Hongkong and Shanghai Banking Corp. is not ruling out the possibility of higher inflation in the coming months despite the slight slowdown to 8.6 percent in February from 8.7 percent in January.
HSBC said in a report Thursday that food inflation remained “problematic” because of non-tariff barriers.
“Despite the emergency importation of onions and sugar, the year-on-year rises in vegetables and tubers [33.1 percent] and sugar, confectionery and desserts [37.0 percent] were still above 30 percent. As argued in a previous note, the imposition of non-tariff barriers to these goods does not put a ceiling on how high prices can rise,” HSBC said.

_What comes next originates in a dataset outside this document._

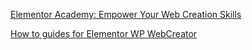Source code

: 
[Elementor Academy: Empower Your Web Creation Skills](https://elementor.com/academy/)

[How to guides for Elementor WP WebCreator](https://wpwebcreator.com/category/how-to-guides-elementor/)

“Indeed, the momentum of inflation eased significantly in February, but it’s difficult to determine the peak with confidence given the extent to which inflation was spreading to other goods and services,” it said.

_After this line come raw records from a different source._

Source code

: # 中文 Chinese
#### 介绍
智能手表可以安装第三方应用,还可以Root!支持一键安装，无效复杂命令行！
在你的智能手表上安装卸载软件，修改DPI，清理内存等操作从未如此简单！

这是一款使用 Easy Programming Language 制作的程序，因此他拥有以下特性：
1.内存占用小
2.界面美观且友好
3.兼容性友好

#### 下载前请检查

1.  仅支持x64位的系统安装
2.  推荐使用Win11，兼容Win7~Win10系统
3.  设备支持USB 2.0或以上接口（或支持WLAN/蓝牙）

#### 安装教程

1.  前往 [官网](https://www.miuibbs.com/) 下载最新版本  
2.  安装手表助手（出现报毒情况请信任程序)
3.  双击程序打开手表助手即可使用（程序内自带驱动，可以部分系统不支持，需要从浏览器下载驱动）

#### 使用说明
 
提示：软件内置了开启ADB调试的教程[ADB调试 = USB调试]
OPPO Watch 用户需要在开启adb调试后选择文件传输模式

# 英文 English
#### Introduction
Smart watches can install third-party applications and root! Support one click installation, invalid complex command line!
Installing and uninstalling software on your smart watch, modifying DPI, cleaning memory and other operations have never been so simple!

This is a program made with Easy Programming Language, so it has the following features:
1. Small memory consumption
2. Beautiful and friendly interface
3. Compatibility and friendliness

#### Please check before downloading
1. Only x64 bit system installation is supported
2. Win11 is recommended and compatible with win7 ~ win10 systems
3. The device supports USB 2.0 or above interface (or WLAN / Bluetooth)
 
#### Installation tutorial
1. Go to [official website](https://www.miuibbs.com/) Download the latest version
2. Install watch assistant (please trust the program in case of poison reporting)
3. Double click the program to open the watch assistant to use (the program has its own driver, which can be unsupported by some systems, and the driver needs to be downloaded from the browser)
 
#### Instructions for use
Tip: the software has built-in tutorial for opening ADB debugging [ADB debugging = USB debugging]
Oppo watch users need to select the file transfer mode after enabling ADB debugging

The foreign bank said the slower 8.6 percent inflation in February was due mainly to favorable base effects. It said that across all sub-commodity baskets, only transport CPI eased on a year-on-year basis because of lower fuel prices.

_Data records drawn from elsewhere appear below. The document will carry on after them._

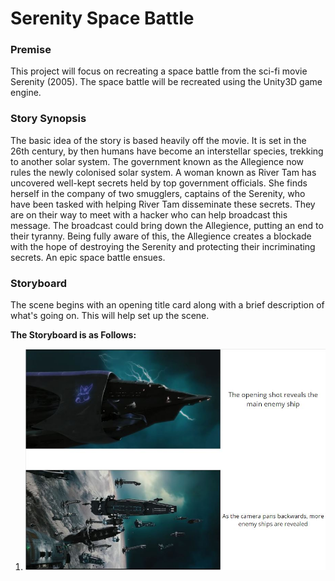# Serenity Space Battle

### Premise
This project will focus on recreating a space battle from the sci-fi movie Serenity (2005). The space battle will be recreated using the Unity3D game engine. 

### Story Synopsis
The basic idea of the story is based heavily off the movie. It is set in the 26th century, by then humans have become an interstellar species, trekking to another solar system. The government known as the Allegience now rules the newly colonised solar system. A woman known as River Tam has uncovered well-kept secrets held by top government officials. She finds herself in the company of two smugglers, captains of the Serenity, who have been tasked with helping River Tam disseminate these secrets. They are on their way to meet with a hacker who can help broadcast this message. The broadcast could bring down the Allegience, putting an end to their tyranny. Being fully aware of this, the Allegience creates a blockade with the hope of destroying the Serenity and protecting their incriminating secrets. An epic space battle ensues.

### Storyboard
The scene begins with an opening title card along with a brief description of what's going on. This will help set up the scene.

**The Storyboard is as Follows:**

1. ![Storyboard 1](https://github.com/CMorar143/Serenity-Space-Battle/blob/master/StoryBoard/Final/1.JPG)

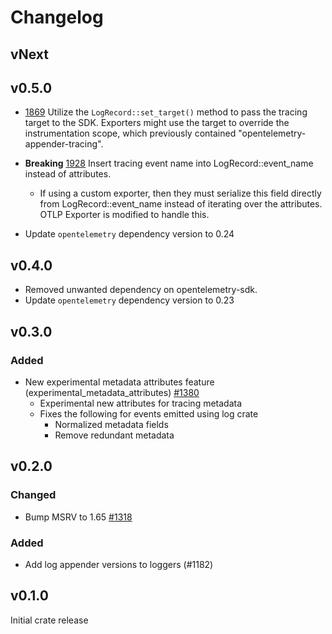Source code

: # Changelog

## vNext

## v0.5.0

- [1869](https://github.com/open-telemetry/opentelemetry-rust/pull/1869) Utilize the `LogRecord::set_target()` method to pass the tracing target to the SDK.
  Exporters might use the target to override the instrumentation scope, which previously contained "opentelemetry-appender-tracing".

- **Breaking** [1928](https://github.com/open-telemetry/opentelemetry-rust/pull/1928) Insert tracing event name into LogRecord::event_name instead of attributes.
   - If using a custom exporter, then they must serialize this field directly from LogRecord::event_name instead of iterating over the attributes. OTLP Exporter is modified to handle this.
- Update `opentelemetry` dependency version to 0.24

## v0.4.0

- Removed unwanted dependency on opentelemetry-sdk.
- Update `opentelemetry` dependency version to 0.23

## v0.3.0

### Added

- New experimental metadata attributes feature (experimental\_metadata\_attributes) [#1380](https://github.com/open-telemetry/opentelemetry-rust/pull/1380)
  - Experimental new attributes for tracing metadata
  - Fixes the following for events emitted using log crate
    - Normalized metadata fields
    - Remove redundant metadata

## v0.2.0

### Changed

- Bump MSRV to 1.65 [#1318](https://github.com/open-telemetry/opentelemetry-rust/pull/1318)

### Added

- Add log appender versions to loggers (#1182)

## v0.1.0

Initial crate release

It said of the 13 CPI sub-commodity baskets, 10 saw their inflation rates accelerate. Inflation generally remained high for both goods and services. Core inflation also picked up despite the headline figure finally easing.
Bangko Sentral ng Pilipinas Governor Felipe Medalla earlier said monetary authorities remained hawkish and were ready to act accordingly if inflation in February continued to accelerate.
He said the most likely scenario could be one more rate hike, which could change depending on the trajectory of inflation.
The BSP on Feb. 16 raised the key interest rate by another 50 basis points to 6 percent to rein in inflation that blew past the target range last year and accelerated to a 14-year high of 8.7 percent in January.
The BSP’s Monetary Board noted that the latest baseline inflation forecast path had shifted higher relative to the previous assessment.